Thought about this a bit. I think that indeed a new model could be a good way to implement this feature.

However I have a consideration to share: this model doesn't exclude the others in the sense that we could have this new model either with inside either a vector or a dict for the agents. But this means (correct me if I'm wrong) that we will actually have a proliferation of model types since some can be mixed with each other, so that we actually need an "UnremovableEventBasedModel" and a "StandardEventBasedModel" (what about when we will have a "MultiAgentModel" optimized for multi-agents models?). So I'm thinking if this kind of separation in different types for the model is optimal or not, maybe it would be better to have only one unique exported function for the model (e.g. ABM(....) with keywords to choose the actual internal representation) and then manage things internally in the simplest way, which can be with either new types or dispatch on the parameters of the struct? What do you think?

Datseris commented 1 year ago

I disagree with ABM(...) doing different things based on keywords. Functions and names should convey the purpose of the thing and ultra generic names should be avoid in favor of specific ones. Leads to more clarity and less confusion and less likely to do a mistake. Not only that, but "dispatch on keywords" is not a core language feature, in contrast to multiple dispatch, which is native in the language.

The problem you raise can be addressed by allowing users to configure the container type and having internal functions for adding and removing agents from the container type, irrespectively of the over-arching model type. In fact, we already have these functions. They are called add_to_model!. They are each 2 lines of code. And we would need two more lines of code for each version for the new Gillespie model. These extra 4 lines of code are not enough (in my eyes) to justify the ambiguity that will come with simply naming everything ABM.

Tortar commented 1 year ago

The configuration of the container type by the users is indeed one of the solutions I thought about. I have also an idea about how to allow removals in a UnremovableABM without impacting performance of the currently supported methods so that both containers could share the same set of operations.

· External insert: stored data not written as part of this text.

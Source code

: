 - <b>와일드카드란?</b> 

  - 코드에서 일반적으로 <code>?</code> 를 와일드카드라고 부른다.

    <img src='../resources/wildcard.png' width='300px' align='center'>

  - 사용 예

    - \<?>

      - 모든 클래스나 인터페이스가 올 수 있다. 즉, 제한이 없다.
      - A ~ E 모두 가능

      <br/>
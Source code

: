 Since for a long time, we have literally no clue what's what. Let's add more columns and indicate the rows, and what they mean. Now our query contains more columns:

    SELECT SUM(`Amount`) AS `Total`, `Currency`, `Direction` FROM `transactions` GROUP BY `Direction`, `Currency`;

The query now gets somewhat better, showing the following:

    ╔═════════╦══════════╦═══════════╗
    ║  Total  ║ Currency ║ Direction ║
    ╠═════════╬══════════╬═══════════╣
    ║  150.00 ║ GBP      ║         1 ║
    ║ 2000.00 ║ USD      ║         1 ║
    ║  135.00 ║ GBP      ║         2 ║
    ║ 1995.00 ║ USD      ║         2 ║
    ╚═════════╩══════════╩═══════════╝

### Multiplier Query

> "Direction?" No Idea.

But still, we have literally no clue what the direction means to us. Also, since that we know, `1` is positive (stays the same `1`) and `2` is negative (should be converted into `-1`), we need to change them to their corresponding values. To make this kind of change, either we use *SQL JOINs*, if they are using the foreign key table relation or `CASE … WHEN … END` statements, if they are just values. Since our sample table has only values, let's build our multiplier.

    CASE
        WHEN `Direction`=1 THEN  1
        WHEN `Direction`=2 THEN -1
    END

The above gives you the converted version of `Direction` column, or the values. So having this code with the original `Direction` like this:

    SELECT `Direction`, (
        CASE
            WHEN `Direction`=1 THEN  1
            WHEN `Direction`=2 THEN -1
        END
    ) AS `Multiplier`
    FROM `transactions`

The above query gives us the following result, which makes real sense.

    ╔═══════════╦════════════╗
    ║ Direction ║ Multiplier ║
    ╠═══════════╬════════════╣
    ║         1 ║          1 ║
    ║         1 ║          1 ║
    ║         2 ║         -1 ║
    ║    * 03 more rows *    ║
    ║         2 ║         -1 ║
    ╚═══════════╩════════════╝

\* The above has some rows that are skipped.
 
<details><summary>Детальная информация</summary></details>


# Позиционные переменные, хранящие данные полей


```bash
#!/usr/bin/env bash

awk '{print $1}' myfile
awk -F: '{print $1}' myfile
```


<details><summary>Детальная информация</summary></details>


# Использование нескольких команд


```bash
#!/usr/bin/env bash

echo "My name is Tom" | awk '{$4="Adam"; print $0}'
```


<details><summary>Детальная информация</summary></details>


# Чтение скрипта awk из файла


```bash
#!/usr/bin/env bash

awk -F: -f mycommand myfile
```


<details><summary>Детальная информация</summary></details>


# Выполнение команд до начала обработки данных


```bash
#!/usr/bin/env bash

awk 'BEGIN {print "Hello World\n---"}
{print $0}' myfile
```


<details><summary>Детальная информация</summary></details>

Tortar commented 1 year ago

Another thing worth considering is if we can add a new component to SingleContainerABM to trigger the dispatch on step! (probably a new scheduler is not enough, but some other sort of component can be). We can maybe avoid the new model type this way and just add the component to the already existing model types

Datseris commented 1 year ago

I don't see a reason to avoid the new type. It will only increase clarity to have different types with different rules. Gillespie models are stepped over real time. Standard ABM is stepped over discrete time. Why fixate so much in keeping one type? It will anyways be impossible once we figure out a solution for multi agent models.